The first Friday of every Episode features Interview, a filmed interview with a culture leader where we discuss how faith and influence intersect. The second Friday of every Episode features Version, a coded story where we use narrative and current events to help students learn how to think about influence. The third Friday of every Episode features Interactive, where students, parents, mentors and youth leaders are encouraged to read articles, watch movies and documentaries, have discussions, and take action. The fourth Friday of every Episode feature Mentors Circle for students and mentors and The INFLUNSR. Podcast where we expand the conversation with the Interview culture leader and talk specifically about faith, parenting and leading the next generation. Bonus Edition content is pushed on Fridays of those months that have five Fridays.
Throughout each Episode, INFLUNSR. provides discussion guides for parents, mentors and youth leaders (DQ) and students (IQ) that promote thinking, journaling and application.
Every Episode is framed and built around one of these five choices of the INFLUNSR. Code. Influence is built in a thousand invisible mornings — the sum total of thousands of choices made over time:
Integrity is choosing to be responsible to what is true.
Humility is choosing first to go last.
Excellence is choosing to create a better future by going the second mile.
Courage is choosing love over fear.
Grit is choosing passion over distraction.
When you inspire, encourage and enable a teenager to start making these choices consistently over time, they become a leader worth following.
When who a teenager wants to be and who God wants them to be becomes the same to be, influence happens. Simply stated, God wants teenagers to be love. Jesus was the greatest leader who ever lived, and the reason is simple: love. Love is what Jesus championed the most. Love is how Jesus influenced others best. It will be the teenager with the greatest love, not the most information, who will influence. And INFLUNSR. drives everything through the law of Christ as a grid for students: love God, love others, love yourself.

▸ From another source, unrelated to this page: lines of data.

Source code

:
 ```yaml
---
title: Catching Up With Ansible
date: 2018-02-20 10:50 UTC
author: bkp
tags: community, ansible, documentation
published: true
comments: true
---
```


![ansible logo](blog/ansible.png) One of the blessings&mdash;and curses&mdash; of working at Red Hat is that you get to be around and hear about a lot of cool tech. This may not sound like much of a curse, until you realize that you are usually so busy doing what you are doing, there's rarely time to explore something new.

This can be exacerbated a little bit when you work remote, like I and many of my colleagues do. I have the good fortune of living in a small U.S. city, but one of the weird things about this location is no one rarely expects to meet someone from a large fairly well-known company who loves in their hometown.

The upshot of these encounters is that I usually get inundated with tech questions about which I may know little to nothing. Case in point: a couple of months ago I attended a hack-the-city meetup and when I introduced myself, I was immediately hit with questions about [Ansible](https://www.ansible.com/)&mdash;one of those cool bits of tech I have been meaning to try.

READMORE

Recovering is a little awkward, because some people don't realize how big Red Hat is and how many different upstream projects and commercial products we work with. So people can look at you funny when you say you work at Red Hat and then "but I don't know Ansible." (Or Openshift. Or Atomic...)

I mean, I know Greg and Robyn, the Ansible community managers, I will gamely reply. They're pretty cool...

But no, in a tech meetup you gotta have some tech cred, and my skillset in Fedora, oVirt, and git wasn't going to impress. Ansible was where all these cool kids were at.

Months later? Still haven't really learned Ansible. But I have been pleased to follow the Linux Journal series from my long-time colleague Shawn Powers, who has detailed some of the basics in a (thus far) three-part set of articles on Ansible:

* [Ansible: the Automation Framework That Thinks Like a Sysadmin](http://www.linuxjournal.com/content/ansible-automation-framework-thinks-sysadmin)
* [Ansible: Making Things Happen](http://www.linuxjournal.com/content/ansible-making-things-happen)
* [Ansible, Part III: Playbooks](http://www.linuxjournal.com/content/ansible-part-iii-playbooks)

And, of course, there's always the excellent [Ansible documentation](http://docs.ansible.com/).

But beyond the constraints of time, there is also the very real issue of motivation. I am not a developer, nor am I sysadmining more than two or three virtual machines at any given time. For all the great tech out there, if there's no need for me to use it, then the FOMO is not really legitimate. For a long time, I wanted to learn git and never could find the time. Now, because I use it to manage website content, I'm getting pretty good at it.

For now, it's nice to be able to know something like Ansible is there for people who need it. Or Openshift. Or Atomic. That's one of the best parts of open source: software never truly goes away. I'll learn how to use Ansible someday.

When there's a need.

Winston Churchill once said, “The first responsibility of a leader is to define reality. The last is to say thank you. In between, the leader is a servant.” A teenager is not a leader because they have a title. A teenager is a leader because they have the courage to act on behalf of the mission and the people they serve. Brave leaders are never silent about hard things. The greatest leader the world has ever known was the most humble and constantly saw greatness in other people.

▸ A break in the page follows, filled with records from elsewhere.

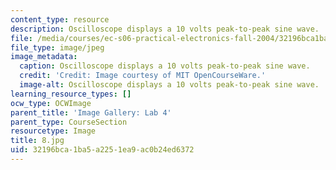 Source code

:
 ```yaml
---
content_type: resource
description: Oscilloscope displays a 10 volts peak-to-peak sine wave.
file: /media/courses/ec-s06-practical-electronics-fall-2004/32196bca1ba5a2251ea9ac0b24ed6372_8.jpg
file_type: image/jpeg
image_metadata:
  caption: Oscilloscope displays a 10 volts peak-to-peak sine wave.
  credit: 'Credit: Image courtesy of MIT OpenCourseWare.'
  image-alt: Oscilloscope displays a 10 volts peak-to-peak sine wave.
learning_resource_types: []
ocw_type: OCWImage
parent_title: 'Image Gallery: Lab 4'
parent_type: CourseSection
resourcetype: Image
title: 8.jpg
uid: 32196bca-1ba5-a225-1ea9-ac0b24ed6372
---
```

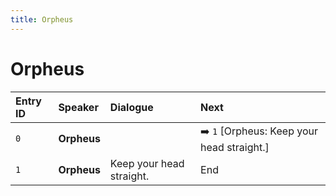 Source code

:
 ```yaml
---
title: Orpheus
---
```


# Orpheus


| Entry ID | Speaker | Dialogue | Next |
| :------- | :------ | :------- | :------------ |
| `0` | **Orpheus** |  | ➡️ `1` \[Orpheus: Keep your head straight\.\] |
| `1` | **Orpheus** | Keep your head straight\. | End |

Because you can’t be much of a leader if all you see is yourself.
INFLUNSR. champions parents, partnering with parents to help parents fuel their teenager to learn how to think, not what to think. INFLUNSR. is developmentally designed. In whatever we do, our design is to mobilize potential in high school students. INFLUNSR. is versatile, flexible and encourages self-discovery and ownership, designed in such a way that teenagers interact with content at their own pace, on their own turf, so that students are enabled to become self-feeders. INFLUNSR. is experiential, fueling application in real-world in real-time. INFLUNSR. is about circles, not rows. Influence is fueled by equal to greater parts inspiration, perspiration, information, preparation, motivation and relationships. Our students need intentional and strategic relationships with an adult mentor with leadership expertise.